Jones’ inaccuracy included an “ugly interception” that might have gotten him benched during the regular season. The Athletic’s Jeff Howe wrote:
Jones followed with an ugly interception. Bourne was running an in-cut from the left side, and Ja’Whaun Bentley read the play and dropped into his lane. Jones must have never seen him because the ball was thrown directly to the linebacker. The rest of the period was monopolized by running plays. The important thing now is for Jones to avoid a pattern of turnovers. He was intercepted on back-to-back days to close minicamp, almost at nearly identical points of each practice. This is worth pointing out whenever it comes up: Whether or not Jones is going to make up ground on Newton, the most surefire way for a rookie to take himself out of the running would be to develop a habit of turnovers.

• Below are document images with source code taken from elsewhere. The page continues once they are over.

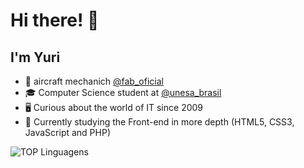 # Hi there! 👋
## I'm Yuri

- 🚁 aircraft mechanich [@fab_oficial](https://www.fab.mil.br/index.php)
- 🎓 Computer Science student at [@unesa_brasil](https://estacio.br/)
- 🖥 Curious about the world of IT since 2009
- 🔭 Currently studying the Front-end in more depth (HTML5, CSS3, JavaScript and PHP)
  
![TOP Linguagens](https://github-readme-stats.vercel.app/api/top-langs/?username=yuri-weasley&layout=compact&theme=yeblue)
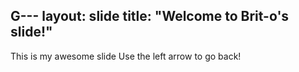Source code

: G---
layout: slide
title: "Welcome to Brit-o's slide!"
---
This is my awesome slide
Use the left arrow to go back!

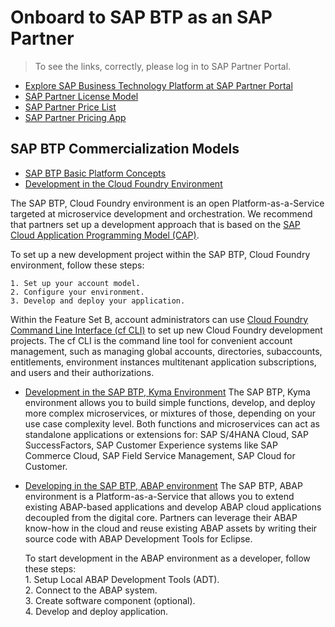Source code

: # Onboard to SAP BTP as an SAP Partner

> To see the links, correctly, please log in to SAP Partner Portal.
* [Explore SAP Business Technology Platform at SAP Partner Portal](https://partneredge.sap.com/en/products/btp/about.html)
* [SAP Partner License Model](https://partneredge.sap.com/en/partnership/licenses/tdd.html?#section-1-accordion-panel-section-row-item_2-widewidgets-accordionitem)
* [SAP Partner Price List](https://partneredge.sap.com/en/library/assets/partnership/sales/order_license/pl_pl_part_price_list.html)
* [SAP Partner Pricing App](https://partneredge.sap.com/en/library/assets/partnership/sales/pricing/hat_htg_Partner_Pricing_App.html)

## SAP BTP Commercialization Models

* [SAP BTP Basic Platform Concepts](https://help.sap.com/viewer/df50977d8bfa4c9a8a063ddb37113c43/Cloud/en-US/38ecf59cdda64150a102cfaa62d5faab.html#loio263d40009a5a4237a62e8f5c05ee641e)
* [Development in the Cloud Foundry Environment](https://help.sap.com/viewer/65de2977205c403bbc107264b8eccf4b/Cloud/en-US/40a8f8f6f1724e0ca0fd2a8777f45504.html)

The SAP BTP, Cloud Foundry environment is an open Platform-as-a-Service targeted at microservice development and orchestration. We recommend that partners set up a development approach that is based on the [SAP Cloud Application Programming Model (CAP)](https://cap.cloud.sap/docs/).

   To set up a new development project within the SAP BTP, Cloud Foundry environment, follow these steps:

    1. Set up your account model.
    2. Configure your environment.
    3. Develop and deploy your application.

   Within the Feature Set B, account administrators can use [Cloud Foundry Command Line Interface (cf CLI)](https://docs.cloudfoundry.org/cf-cli/install-go-cli.html) to set up new Cloud Foundry development projects. The cf CLI is the command line tool for convenient account management, such as managing global accounts, directories, subaccounts, entitlements, environment instances multitenant application subscriptions, and users and their authorizations.

* [Development in the SAP BTP, Kyma Environment](https://help.sap.com/viewer/65de2977205c403bbc107264b8eccf4b/Cloud/en-US/606ec610ee4746c09d5d2bef5a85a124.html)
The SAP BTP, Kyma environment allows you to build simple functions, develop, and deploy more complex microservices, or mixtures of those, depending on your use case complexity level. Both functions and microservices can act as standalone applications or extensions for: SAP S/4HANA Cloud, SAP SuccessFactors, SAP Customer Experience systems like SAP Commerce Cloud, SAP Field Service Management, SAP Cloud for Customer.

* [Developing in the SAP BTP, ABAP environment](https://help.sap.com/viewer/65de2977205c403bbc107264b8eccf4b/Cloud/en-US/31367ef6c3e947059e0d7c1cbfcaae93.html)
The SAP BTP, ABAP environment is a Platform-as-a-Service that allows you to extend existing ABAP-based applications and develop ABAP cloud applications decoupled from the digital core. Partners can leverage their ABAP know-how in the cloud and reuse existing ABAP assets by writing their source code with ABAP Development Tools for Eclipse.

   To start development in the ABAP environment as a developer, follow these steps:  
   1\. Setup Local ABAP Development Tools (ADT).  
   2\. Connect to the ABAP system.  
   3\. Create software component (optional).  
   4\. Develop and deploy application.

Without a question, most NFL coaches–but especially the ones in New England–will not tolerate poor ball security.
Meanwhile, Cam Newton Had Arguably His Best Practice as a Patriot
While Jones was struggling, the veteran he is chasing on the Patriots’ depth chart was busy having what some called the best day of practice Cam Newton has had with New England.
Newton completed 5 of 7 passes in 11-on-11s vs. the Patriots’ defensive starters, and those numbers are significant considering the team was in pads, and going against a much-improved New England defense.
Howe added this overall assessment of the day for the 2 quarterbacks.
Coach Bill Belichick, of course, recently noted Newton is the starter at the moment, and there’s no disputing that based off Newton leading off every competitive team period. But this was the first time Newton had a distinct advantage in reps with starting-caliber teammates around him on offense and defense. Newton was 5 of 7 in 11-on-11s against the starting defense, while Jones was 0 of 4 with an interception in 11-on-11s against the starters and 1 of 2 against the backups. Newton played well — maybe even his best practice of camp — in the highest-intensity practice to date, while Jones looked like a rookie for the first time. Jones had been coming off his two best practices, too, completing 33 of 45 passes over those pair of workouts. How quickly will he adjust to the speed and improve? Has Belichick already drawn a line in the sand to give Newton the extended work with the starters? These trends will be important to monitor in the coming days.
I’m not sure why so many continue to imply Belichick is saying Newton is the starter “for now.” Belichick has never added the disclaimer that many seem to be having a hard time letting go.
If we take Belichick at his word, Newton’s performance should only confirm what the coach has been saying since he drafted Jones with the No. 15 pick in the draft back in April.